Failure to Administer Oxygen Therapy as Ordered
Penalty
Summary
The deficiency involves the facility’s failure to administer oxygen therapy as ordered by the physician for a resident with COPD. The resident was admitted with chronic obstructive pulmonary disease and had severely impaired cognition, requiring total staff assistance for all ADLs and mobility. A physician’s order dated 3/27/2026 directed that the resident receive continuous supplemental oxygen at a fixed rate of 2 L/min, with no indication that staff could adjust the flow rate. The resident’s care plan for altered respiratory status related to COPD instructed staff to administer oxygen as ordered. On 3/31/2026, during observations at the bedside at 8:45 a.m. and 9:40 a.m., the resident was noted to be receiving oxygen at 3 L/min, which did not match the physician’s order.

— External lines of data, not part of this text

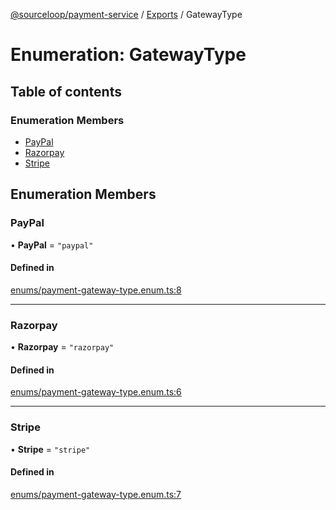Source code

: [@sourceloop/payment-service](../README.md) / [Exports](../modules.md) / GatewayType

# Enumeration: GatewayType

## Table of contents

### Enumeration Members

- [PayPal](GatewayType.md#paypal)
- [Razorpay](GatewayType.md#razorpay)
- [Stripe](GatewayType.md#stripe)

## Enumeration Members

### PayPal

• **PayPal** = ``"paypal"``

#### Defined in

[enums/payment-gateway-type.enum.ts:8](https://github.com/sourcefuse/loopback4-microservice-catalog/blob/b93c60ac7/services/payment-service/src/enums/payment-gateway-type.enum.ts#L8)

___

### Razorpay

• **Razorpay** = ``"razorpay"``

#### Defined in

[enums/payment-gateway-type.enum.ts:6](https://github.com/sourcefuse/loopback4-microservice-catalog/blob/b93c60ac7/services/payment-service/src/enums/payment-gateway-type.enum.ts#L6)

___

### Stripe

• **Stripe** = ``"stripe"``

#### Defined in

[enums/payment-gateway-type.enum.ts:7](https://github.com/sourcefuse/loopback4-microservice-catalog/blob/b93c60ac7/services/payment-service/src/enums/payment-gateway-type.enum.ts#L7)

An LVN reported that the resident was on 3 L/min when he checked vital signs that morning and stated this was not the ordered rate; he said he reported this to the previous shift’s RN supervisor but was unsure what action was taken. Another RN supervisor confirmed there was no documentation in the record to support an increased flow rate or any notification to the physician about the change from 2 L/min to 3 L/min, and reiterated that the order was for a fixed rate of 2 L/min. During a concurrent observation and interview, the prior RN supervisor acknowledged the resident was on 3 L/min and that the flow rate needed to be corrected to match the order. The facility’s oxygen administration policy required staff to verify a physician order, document the flow rate and rationale, and report information per professional standards, which was not followed in this instance.